The average height of an American female is 162.2 cm with a standard deviation of 6.8 cm. A recent survey conducted on American women having a sample size of 200 women found that the average height is of 170.5 cm. Has the height of average American women increased?

Here we will use the same calculation and will use a Z-test but the way we draw inference will be different and will use terms such as Null Hypothesis, Alternative Hypothesis, P-value etc (More about this under Hypothesis Testing).

Other Probability Distributions

Apart from the most commonly used probability distribution- The Normal Distribution (aka Gaussian Distribution), there are many other kinds of Probability Distributions.

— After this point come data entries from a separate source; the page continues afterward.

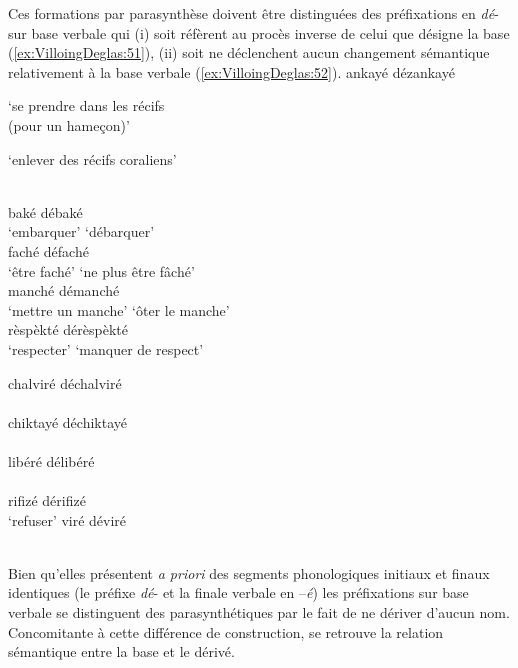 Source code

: \documentclass[output=paper]{langsci/langscibook}
\begin{document}
Ces formations par parasynthèse doivent être distinguées des
préfixations en \emph{dé}- sur base verbale qui (i) soit réfèrent au
procès inverse de celui que désigne la base (\ref{ex:VilloingDeglas:51}), (ii) soit ne
déclenchent aucun changement sémantique relativement à la base verbale
(\ref{ex:VilloingDeglas:52}).
\ea \label{ex:VilloingDeglas:51}
      \ea \gll ankayé  \textrightarrow{~} dézankayé\\
  {\begin{minipage}[t]{.4\textwidth}\raggedright `se prendre dans les récifs\\ (pour un hameçon)'\end{minipage}} {} {\begin{minipage}[t]{.3\textwidth}\raggedright `enlever des récifs coraliens'\end{minipage}}\\
      \ex \gll  baké \textrightarrow{~} débaké\\
        {`embarquer'} {} {`débarquer'}\\
      \ex \gll  faché \textrightarrow{~} défaché\\
        {`être faché'} {} {`ne plus être fâché'}\\
      \ex \gll  manché \textrightarrow{~} démanché\\
        {`mettre un manche'} {} {`ôter le manche'}\\
      \ex \gll  rèspèkté \textrightarrow{~} dérèspèkté\\
        {`respecter'} {} {`manquer de respect'}\\
      \z

\ex \label{ex:VilloingDeglas:52}
      \ea chalviré \textrightarrow{~} déchalviré\\
        \\
      \ex  chiktayé \textrightarrow{~} déchiktayé\\
        \\
      \ex  libéré \textrightarrow{~} délibéré\\
        \\
        \ex  rifizé \textrightarrow{~} dérifizé\\
         \glt `refuser'
      \ex  viré \textrightarrow{~} déviré\\
        \\
\z\z

Bien qu'elles présentent \emph{a priori} des segments phonologiques
initiaux et finaux identiques (le préfixe \emph{dé}- et la finale
verbale en --\emph{é}) les préfixations sur base verbale se distinguent
des parasynthétiques par le fait de ne dériver d'aucun nom. Concomitante
à cette différence de construction, se retrouve la relation sémantique
entre la base et le dérivé.
\end{document}
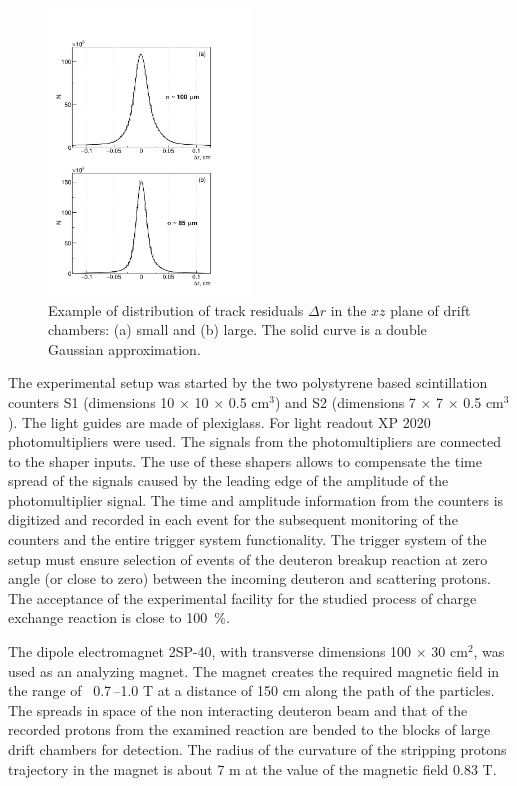 \documentclass[twocolumn,epjc3]{svjour3}
\begin{document}
\begin{figure}[ht]
  \centering
  \includegraphics[width=0.48\textwidth]{res_chambers.pdf}
  \caption{Example of distribution of track residuals $\Delta r$ in the $xz$
    plane of drift chambers: (a) small and (b) large. The solid curve is a
    double Gaussian approximation.}
  \label{fig:res_chambers}
\end{figure}

The experimental setup was started by the two polysty\-rene based scintillation
counters S1 (dimensions 10 $\times$ 10 $\times$ 0.5 cm$^3$) and S2 (dimensions 7
$\times$ 7 $\times$ 0.5 cm$^3$). The light guides are made of plexiglass. For
light readout XP 2020 photomultipliers were used. The signals from the
photomultipliers are connected to the shaper inputs. The use of these shapers
allows to compensate the time spread of the signals caused by the leading edge
of the amplitude of the photomultiplier signal. The time and amplitude
information from the counters is digitized and recorded in each event for the
subsequent monitoring of the counters and the entire trigger system
functionality. The trigger system of the setup must ensure selection of events
of the deuteron breakup reaction at zero angle (or close to zero) between the
incoming deuteron and scattering protons. The acceptance of the experimental
facility for the studied process of charge exchange reaction is close to 100~\%.

The dipole electromagnet 2SP-40, with transverse dimensions 100 $\times$ 30
cm$^2$, was used as an analyzing magnet. The magnet creates the required
magnetic field in the range of \ 0.7\,--1.0 T at a distance of 150 cm along the
path of the particles. The spreads in space of the non interacting deuteron beam
and that of the recorded protons from the examined reaction are bended to the
blocks of large drift chambers for detection. The radius of the curvature of the
stripping protons trajectory in the magnet is about 7 m at the value of the
magnetic field 0.83 T.
\end{document}
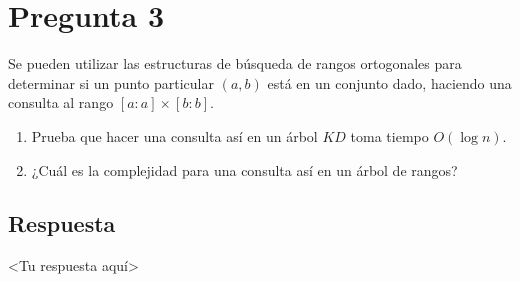 \section*{Pregunta 3}
\noindent Se pueden utilizar las estructuras de búsqueda de rangos ortogonales para determinar si un punto particular $(a,b)$ está en un conjunto dado, haciendo una consulta al rango $[a:a] \times [b:b]$.
\begin{enumerate}
   \item Prueba que hacer una consulta así en un árbol $KD$ toma tiempo $O(\log n)$.
   \item ¿Cuál es la complejidad para una consulta así en un árbol de rangos?
\end{enumerate}

\subsection*{Respuesta}
<Tu respuesta aquí>

\bigskip
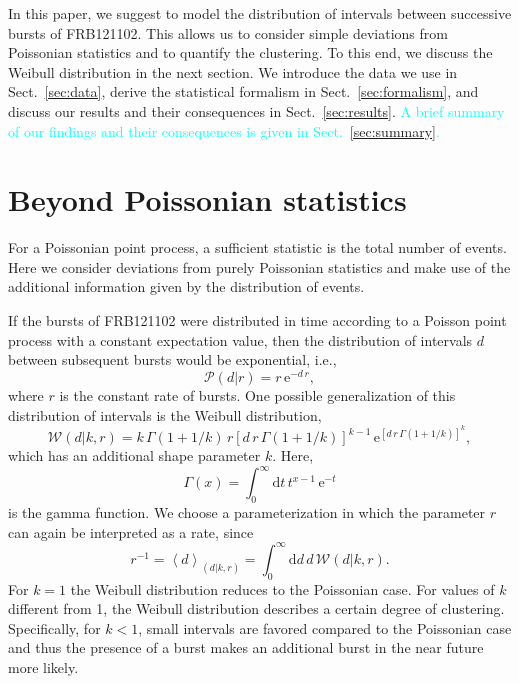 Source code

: \documentclass[fleqn,usenatbib]{mnras}
\newcommand{\new}[1]{\textcolor{cyan}{#1}}
\begin{document}
In this paper, we suggest to model the distribution of intervals between successive bursts of FRB121102. This allows us to consider simple deviations from Poissonian statistics and to quantify the clustering. To this end, we discuss the Weibull distribution in the next section. We introduce the data we use in Sect.~\ref{sec:data}, derive the statistical formalism in Sect.~\ref{sec:formalism}, and discuss our results and their consequences in Sect.~\ref{sec:results}. \new{A brief summary of our findings and their consequences is given in Sect.~\ref{sec:summary}.}


\section{Beyond Poissonian statistics}
\label{sec:weibull}

For a Poissonian point process, a sufficient statistic is the total number of events. Here we consider deviations from purely Poissonian statistics and make use of the additional information given by the distribution of events.

If the bursts of FRB121102 were distributed in time according to a Poisson point process with a constant expectation value, then the distribution of intervals $d$ between subsequent bursts would be exponential, i.e.,
\begin{equation}
	\mathcal{P}(d|r) = r\,\mathrm{e}^{-d\,r},
\end{equation}
where $r$ is the constant rate of bursts. One possible generalization of this distribution of intervals is the Weibull distribution,
\begin{equation}
	\label{eq:weibull}
	\mathcal{W}(d|k,r) = k \, \Gamma\left(1 + 1/k\right) \, r \left[d \, r \, \Gamma\left(1 + 1/k\right)\right]^{k - 1} \, \mathrm{e}^{\left[d \, r \, \Gamma\left(1 + 1/k\right)\right]^k},
\end{equation}
which has an additional shape parameter $k$. Here,
\begin{equation}
	\Gamma(x) = \int_0^\infty \mathrm{d}t \, t^{x - 1} \, \mathrm{e}^{-t}
\end{equation}
is the gamma function. We choose a parameterization in which the parameter $r$ can again be interpreted as a rate, since
\begin{equation}
	r^{-1} = \left<d\right>_{(d|k,r)} = \int_0^\infty \mathrm{d}d \, d \, \mathcal{W}(d|k,r).
\end{equation}
For $k=1$ the Weibull distribution reduces to the Poissonian case. For values of $k$ different from 1, the Weibull distribution describes a certain degree of clustering. Specifically, for $k < 1$, small intervals are favored compared to the Poissonian case and thus the presence of a burst makes an additional burst in the near future more likely.
\end{document}
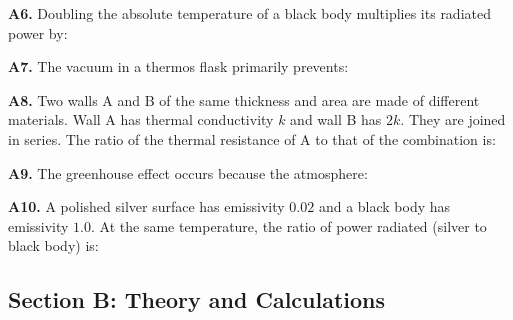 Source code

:\begin{exercisebox}[16]
\vspace{0.4cm}

\textbf{A6.} Doubling the absolute temperature of
a black body multiplies its radiated power by:


\vspace{0.4cm}

\textbf{A7.} The vacuum in a thermos flask
primarily prevents:


\vspace{0.4cm}

\textbf{A8.} Two walls A and B of the same
thickness and area are made of different materials.
Wall A has thermal conductivity $k$ and wall B has
$2k$. They are joined in series. The ratio of the
thermal resistance of A to that of the combination is:


\vspace{0.4cm}

\textbf{A9.} The greenhouse effect occurs because
the atmosphere:


\vspace{0.4cm}

\textbf{A10.} A polished silver surface has
emissivity $0.02$ and a black body has emissivity
$1.0$. At the same temperature, the ratio of power
radiated (silver to black body) is:


\vspace{0.6cm}

\subsection*{Section B: Theory and Calculations}


\end{exercisebox}
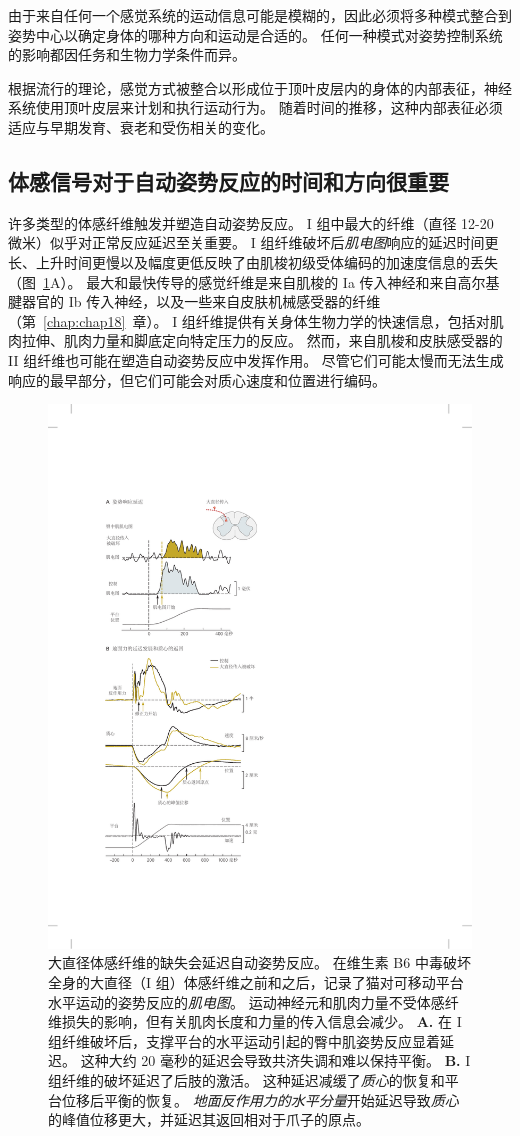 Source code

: 由于来自任何一个感觉系统的运动信息可能是模糊的，因此必须将多种模式整合到姿势中心以确定身体的哪种方向和运动是合适的。
任何一种模式对姿势控制系统的影响都因任务和生物力学条件而异。


根据流行的理论，感觉方式被整合以形成位于顶叶皮层内的身体的内部表征，神经系统使用顶叶皮层来计划和执行运动行为。
随着时间的推移，这种内部表征必须适应与早期发育、衰老和受伤相关的变化。



\subsection{体感信号对于自动姿势反应的时间和方向很重要}

许多类型的体感纤维触发并塑造自动姿势反应。
I 组中最大的纤维（直径 12-20 微米）似乎对正常反应延迟至关重要。
I 组纤维破坏后\textit{肌电图}响应的延迟时间更长、上升时间更慢以及幅度更低反映了由肌梭初级受体编码的加速度信息的丢失（图~\ref{fig:36_9}A）。
最大和最快传导的感觉纤维是来自肌梭的 Ia 传入神经和来自高尔基腱器官的 Ib 传入神经，以及一些来自皮肤机械感受器的纤维（第~\ref{chap:chap18}~章）。
I 组纤维提供有关身体生物力学的快速信息，包括对肌肉拉伸、肌肉力量和脚底定向特定压力的反应。
然而，来自肌梭和皮肤感受器的 II 组纤维也可能在塑造自动姿势反应中发挥作用。
尽管它们可能太慢而无法生成响应的最早部分，但它们可能会对质心速度和位置进行编码。


\begin{figure}[htbp]
	\centering
	\includegraphics[width=0.65\linewidth]{chap36/fig_36_9}
	\caption{大直径体感纤维的缺失会延迟自动姿势反应。
		在维生素 B6 中毒破坏全身的大直径（I 组）体感纤维之前和之后，记录了猫对可移动平台水平运动的姿势反应的\textit{肌电图}。
		运动神经元和肌肉力量不受体感纤维损失的影响，但有关肌肉长度和力量的传入信息会减少。
		\textbf{A.} 在 I 组纤维破坏后，支撑平台的水平运动引起的臀中肌姿势反应显着延迟。
		这种大约 20 毫秒的延迟会导致共济失调和难以保持平衡。
		\textbf{B.} I 组纤维的破坏延迟了后肢的激活。
		这种延迟减缓了\textit{质心}的恢复和平台位移后平衡的恢复。
		\textit{地面反作用力的水平分量}开始延迟导致\textit{质心}的峰值位移更大，并延迟其返回相对于爪子的原点。}
	\label{fig:36_9}
\end{figure}


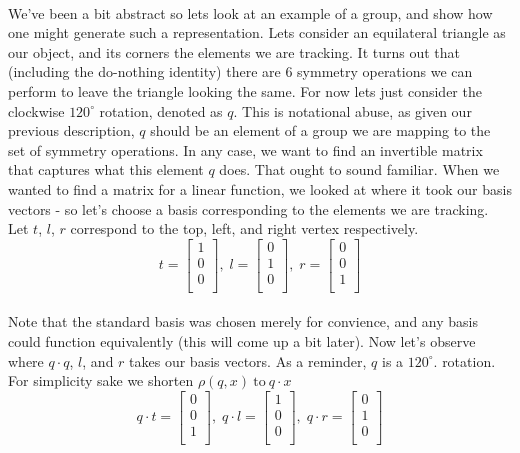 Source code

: \documentclass[twoside]{article}
\begin{document}
\paragraph*{} We've been a bit abstract so lets look at an example of a group, 
and show how one might generate such a representation. Lets consider an equilateral 
triangle as our object, and its corners the elements we are tracking. It turns out 
that (including the do-nothing identity) there are 6 symmetry operations we can 
perform to leave the triangle looking the same. For now lets just consider the 
clockwise ${120}^{\circ}$ rotation, denoted as $q$. This is notational abuse, as given 
our previous description, $q$ should be an element of a group we are mapping to the 
set of symmetry operations. 
In any case, we want to find an invertible matrix 
that captures what this element $q$ does. That ought to sound familiar. When we wanted 
to find a matrix for a linear function, we looked at where it took our basis 
vectors - so let's choose a basis corresponding to the elements we are tracking. 
Let $t$, $l$, $r$ correspond to the top, left, and right vertex respectively. 
\[
t = 
\begin{bmatrix}
1 \\
0 \\
0 \\
\end{bmatrix}, \;
l = 
\begin{bmatrix}
0 \\
1 \\
0 \\
\end{bmatrix}, \;
r = 
\begin{bmatrix}
0 \\
0 \\
1 \\
\end{bmatrix}
\] 
\paragraph*{}  Note that the standard basis was chosen merely for convience, 
and any basis could function equivalently (this will come up a bit later). 
Now let's observe where $q \cdot q$, $l$, and $r$ takes our basis vectors. As a 
reminder, $q$ is a ${120}^{\circ}$. rotation. For simplicity sake we shorten 
$\rho(q, x)\: \text{to} \: q \cdot x$
\[
q \cdot t = 
\begin{bmatrix}
0 \\
0 \\
1 \\
\end{bmatrix}, \;
q \cdot l = 
\begin{bmatrix}
1 \\
0 \\
0 \\
\end{bmatrix}, \;
q \cdot r = 
\begin{bmatrix}
0 \\
1 \\
0 \\
\end{bmatrix}
\]
\end{document}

Tree diagram of probability distributions, splitting into Discrete (Binomial, Poisson) and Continuous (Normal Distribution) — Probability distributions: discrete and continuous.

Other kinds of probability distributions can be for example-

Binomial: Here there are only two potential outcomes with the probability of success being same across all trials with each trial being independent. Example- Distribution generated from tossing a coin.

Poisson: It is a discrete distribution. It describes the number of events occurring in a fixed time interval or region of opportunity. Example- How many tourists visit a monument site which is open from 9 AM to 5 PM.

Other distributions can be Hypergeometric which is somewhat like Binomial, however, the probability is not exactly 50-50% percent for an outcome but fluctuates throughout. An example can be - Out of 5 cards how many spades can be there where with each pick, the probability fluctuates. There are many such distributions that you should further explore such as Log Normal, Chi-squared, Gamma, Beta, Weibull, Exponential, Negative Binomial etc.

In this blog post, certain inferences were drawn and mere features of the data weren’t described. In the next blog, the concepts explained in this post will be put to use.